Allgemeine Geschäftsbedingungen

für die Lieferung von Folie und Leistungen an Unternehmer ("AGB")
Stand: Januar 2012

1.     Geltungsbereich

 

1.1 Die AGB gelten nur für Lieferungen von Folien und Leistungen, einschließlich der Erbringung von Applikationsleistungen für fertig dekorierte Teile ("Lieferungen"), die wir auf Grund eines Vertrages zwischen uns und einem Unternehmer ("Kunde") erbringen.

 

1.2 Von diesen AGB abweichende Bedingungen gelten nicht, es sei denn, wir haben diese in unserem Angebot ausdrücklich festgelegt.

 


2.     Angebot

 

2.1 Angaben über die Beschaffenheit unserer Lieferungen ergeben sich ausschließlich und abschließend aus der jeweiligen Technischen Spezifikation ("TS").

 

2.2 An zum Angebot gehörenden Unterlagen, wie z.B. Abbildungen, Zeichnungen, Plänen, Konstruktionsunterlagen, etc., behalten wir uns die Eigentums- und Urheberrechte vor.

 

2.3 Vorleistungen, die wir im Rahmen eines Angebotes auf Wunsch des Kunden erbringen (z.B. Stempel, Werkstückaufnahmen, etc.) stellen wir in Rechnung, auch wenn es nicht zu einem Vertrag kommt.

 

2.4 An Angebote halten wir uns 45 Kalendertage, gerechnet ab Angebotsdatum, gebunden.

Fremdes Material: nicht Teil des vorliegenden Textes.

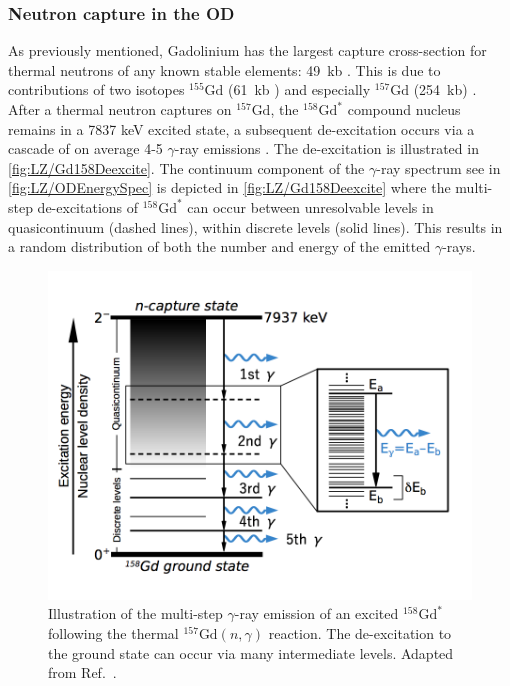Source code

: \subsubsection{Neutron capture in the OD}\label{sec:LZ/NeutronCapture}
As previously mentioned, Gadolinium has the largest capture cross-section for thermal neutrons of any known stable elements: 49~kb \cite{Hagiwara:2018kmr}. This is due to contributions of two isotopes $^{155}\text{Gd}$ (61~kb ) and especially $^{157}\text{Gd}$ (254~kb) \cite{Hagiwara:2018kmr}. After a thermal neutron captures on $^{157}\text{Gd}$, the $^{158}\text{Gd}^*$ compound nucleus remains in a 7837 keV excited state, a subsequent de-excitation occurs via a cascade of on average 4-5 $\gamma$-ray emissions \cite{Hagiwara:2018kmr}. The de-excitation is illustrated in \autoref{fig:LZ/Gd158Deexcite}. The continuum component of the $\gamma$-ray spectrum see in \autoref{fig:LZ/ODEnergySpec} is depicted in \autoref{fig:LZ/Gd158Deexcite} where the multi-step de-excitations of $^{158}\text{Gd}^*$ can occur between unresolvable levels in quasicontinuum (dashed lines), within discrete levels (solid lines). This results in a random distribution of both the number and energy of the emitted $\gamma$-rays. 

\begin{figure}[!ht]
    \centering
    \includegraphics[width=0.8\linewidth]{figures/LZ/ContinuumEmission2.png}
    \caption{Illustration of the multi-step $\gamma$-ray emission of an excited $^{158}\text{Gd}^*$ following the thermal $^{157}\text{Gd}(n,\gamma)$ reaction. The de-excitation to the ground state can occur via many intermediate levels. Adapted from Ref.~\cite{Hagiwara:2018kmr}.}
    \label{fig:LZ/Gd158Deexcite}
\end{figure}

3.     Lieferbedingungen, Gefahrübergang

 

3.1 Preise gelten (EXW) Ab Werk (Deutschland) Incoterms® 2010 ("Erfüllungsort") zuzüglich Verpackung.

 

3.2 Preise sind Netto-Preise in EUR, zuzüglich der zum Zeitpunkt der Lieferungen gültigen gesetzlichen Umsatzsteuer ohne weitere Abzüge.

 

3.3 Wir behalten uns vor, für Lieferungen unter EUR 250,00 Nettopreis einen pauschalen Mindermengenzuschlag in Höhe von EUR 30,00 zu berechnen.

 

3.4 Teillieferungen sind zulässig, soweit sie dem Kunden zumutbar sind.

 

3.5 Der Gefahrübergang auf den Kunden erfolgt mit Bereitstellung der Lieferungen am Erfüllungsort. Dies gilt auch bei Lieferungen frei Haus oder wenn die Lieferungen versandt oder abgeholt werden.


4.     Selbstbelieferungsvorbehalt

 

Sind Lieferungen nicht verfügbar, weil wir von eigenen Lieferanten nicht beliefert wurden oder unser Vorrat für die Lieferungen erschöpft ist, sind wir berechtigt, in Qualität und Preis gleichwertige Lieferungen zu erbringen. Ist uns dies nicht möglich, können wir vom Vertrag zurücktreten.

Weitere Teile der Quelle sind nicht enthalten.